As the title suggests, we invite a reflective and critical examination of digital archival practices, with a focus on dance and neighbouring art forms. We look at the future through a frame of making, or crafting, which evokes discourses on materiality and immateriality, tangible and intangible, conversion and representation. Through representation in digital formats ephemeral performative acts gain tangible qualities. Yet tangibility does not mean fixation; as digital representations are manipulated, stored, accessed, retrieved and re-used they are simultaneously objectified and re-formed, as they are increasingly used and re-used in different formats and in new contexts.  We invite contributions that consider the impacts of public/user participation on archival practice and research, and their legacy for the future.  

Call for proposals

We invite applications for papers, panels, posters, roundtables and performative presentations (with limited technical requirements) that engage analytically, critically, creatively or reflexively with the themes below. We also welcome proposals for demonstrations of tools, platforms and apps that exemplify best practices and innovative approaches for interacting with cultural heritage as user, audience, author, artist and researcher.

Themes

●      The politics of participation in performing arts archival and documentation practices: How does public or citizen involvement in archival practices affect established hierarchies and canons? How does it affect taken for granted ideas about whose ideas and practice are given visibility and represented, and how?

●      Collectivity and co-creative practices: What are the potentials and problematics of collectives? How does co-creation function in artistic and archival practices? How do collaborative relationships between archivists, technologists, artists and researchers cultivate generative interdisciplinary exchanges? What are the meeting points or sticking points? How might we create innovate archival projects that cross disciplinary frameworks?

●      The reuse and reconfiguration of artistic and cultural content: The reuse of cultural content, and the ways that users might enrich existing sources through creative activities.

●      Between amateurism and citizen science: What are the sources of legitimacy for user involvement? What distinguishes citizen science from amateurism? What are the boundaries of involvement, so that the foundations for research credibility and validity are not affected? What are the forms, best practices, promises and limits of crowdsourcing?

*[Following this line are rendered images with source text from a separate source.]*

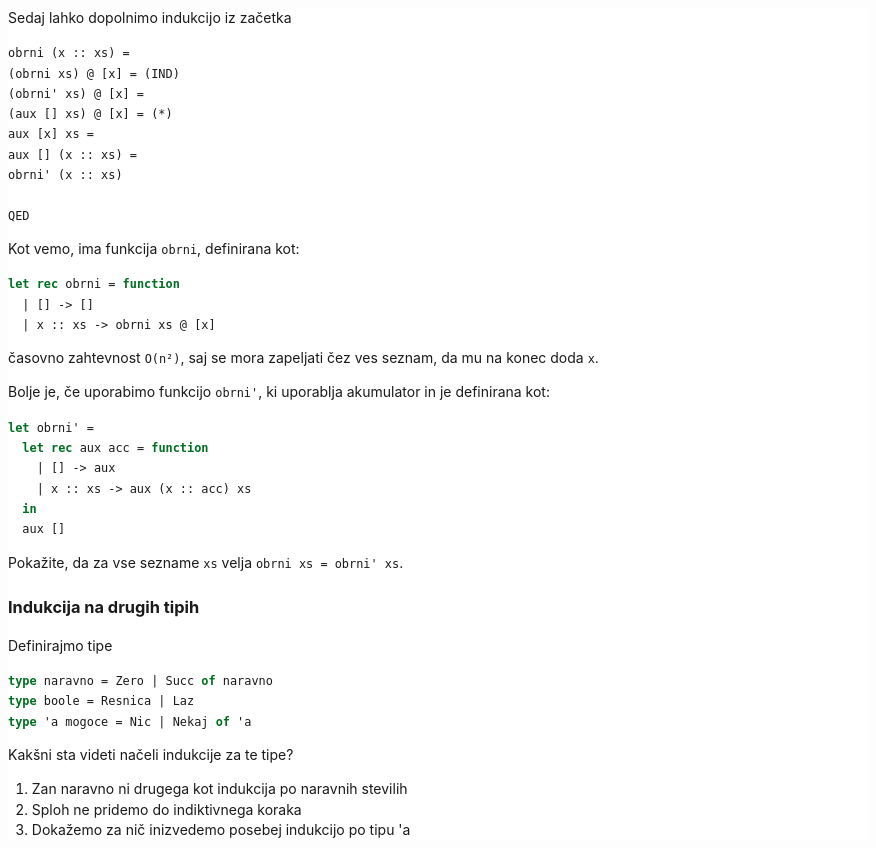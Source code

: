     
Sedaj lahko dopolnimo indukcijo iz začetka

    obrni (x :: xs) = 
    (obrni xs) @ [x] = (IND)
    (obrni' xs) @ [x] =
    (aux [] xs) @ [x] = (*)
    aux [x] xs = 
    aux [] (x :: xs) = 
    obrni' (x :: xs)

    QED








Kot vemo, ima funkcija `obrni`, definirana kot:

```ocaml
let rec obrni = function
  | [] -> []
  | x :: xs -> obrni xs @ [x]
```

časovno zahtevnost `O(n²)`, saj se mora zapeljati čez ves seznam, da mu na konec doda `x`.

Bolje je, če uporabimo funkcijo `obrni'`, ki uporablja akumulator in je definirana kot:

```ocaml
let obrni' =
  let rec aux acc = function
    | [] -> aux
    | x :: xs -> aux (x :: acc) xs
  in
  aux []
```

Pokažite, da za vse sezname `xs` velja `obrni xs = obrni' xs`.

### Indukcija na drugih tipih

Definirajmo tipe

```ocaml
type naravno = Zero | Succ of naravno
type boole = Resnica | Laz
type 'a mogoce = Nic | Nekaj of 'a
```

Kakšni sta videti načeli indukcije za te tipe?

1. Zan naravno ni drugega kot indukcija po naravnih stevilih
2. Sploh ne pridemo do indiktivnega koraka
3. Dokažemo za nič inizvedemo posebej indukcijo po tipu 'a
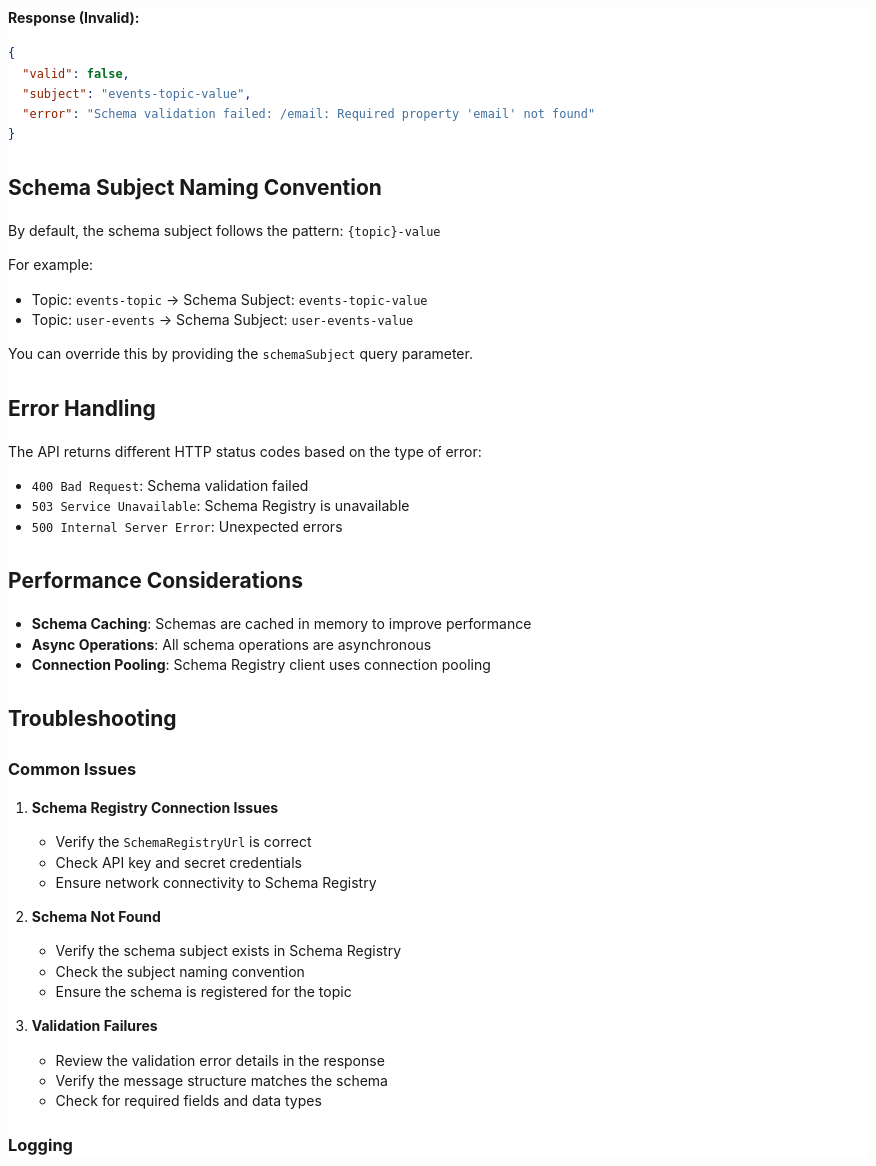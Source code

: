**Response (Invalid):**
```json
{
  "valid": false,
  "subject": "events-topic-value",
  "error": "Schema validation failed: /email: Required property 'email' not found"
}
```

## Schema Subject Naming Convention

By default, the schema subject follows the pattern: `{topic}-value`

For example:
- Topic: `events-topic` → Schema Subject: `events-topic-value`
- Topic: `user-events` → Schema Subject: `user-events-value`

You can override this by providing the `schemaSubject` query parameter.

## Error Handling

The API returns different HTTP status codes based on the type of error:

- `400 Bad Request`: Schema validation failed
- `503 Service Unavailable`: Schema Registry is unavailable
- `500 Internal Server Error`: Unexpected errors

## Performance Considerations

- **Schema Caching**: Schemas are cached in memory to improve performance
- **Async Operations**: All schema operations are asynchronous
- **Connection Pooling**: Schema Registry client uses connection pooling

## Troubleshooting

### Common Issues

1. **Schema Registry Connection Issues**
   - Verify the `SchemaRegistryUrl` is correct
   - Check API key and secret credentials
   - Ensure network connectivity to Schema Registry

2. **Schema Not Found**
   - Verify the schema subject exists in Schema Registry
   - Check the subject naming convention
   - Ensure the schema is registered for the topic

3. **Validation Failures**
   - Review the validation error details in the response
   - Verify the message structure matches the schema
   - Check for required fields and data types

### Logging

●      Epistemologies, languages, vocabularies: Which forms of knowledge are cultivated and disseminated through participatory archival projects? How might linguistic frameworks usher in fresh forms of thinking and reveal underlying frameworks?

●      Impacts on practice. How does the reuse of cultural content feed back into artistic and scholarly practices? How does the fictional user inform on the development of archival practices?

●      Processes and tools: What processes, flows, methodologies are there that support rewarding ways of involving the user and the public in storing, classifying, and configuring access pathways to archival material? What digital tools, platforms and infrastructures?

Format for submissions

Paper presentations are limited to 20 minutes. Proposals for roundtables, demonstrations and other non-standard presentations will be dealt with on a case by case basis.

In your proposal please include the following:

Names of presenters and organisational/institutional affiliation(s)

Technical, space and duration requirements

Biography (max 100 words)

Title and type of submission (panel, poster, performance, etc.)

500 word abstract/description

Bibliography (optional)

The deadline for submission of proposals is 15th of January 2016.

Proposals and enquiries should be sent to Hetty Blades: 

Registration for the event will cost £20/£15 for concessions

Organising committee: David Bennett, Hetty Blades, Rosamaria Cisneros, Rebecca Stancliffe and Sarah Whatley.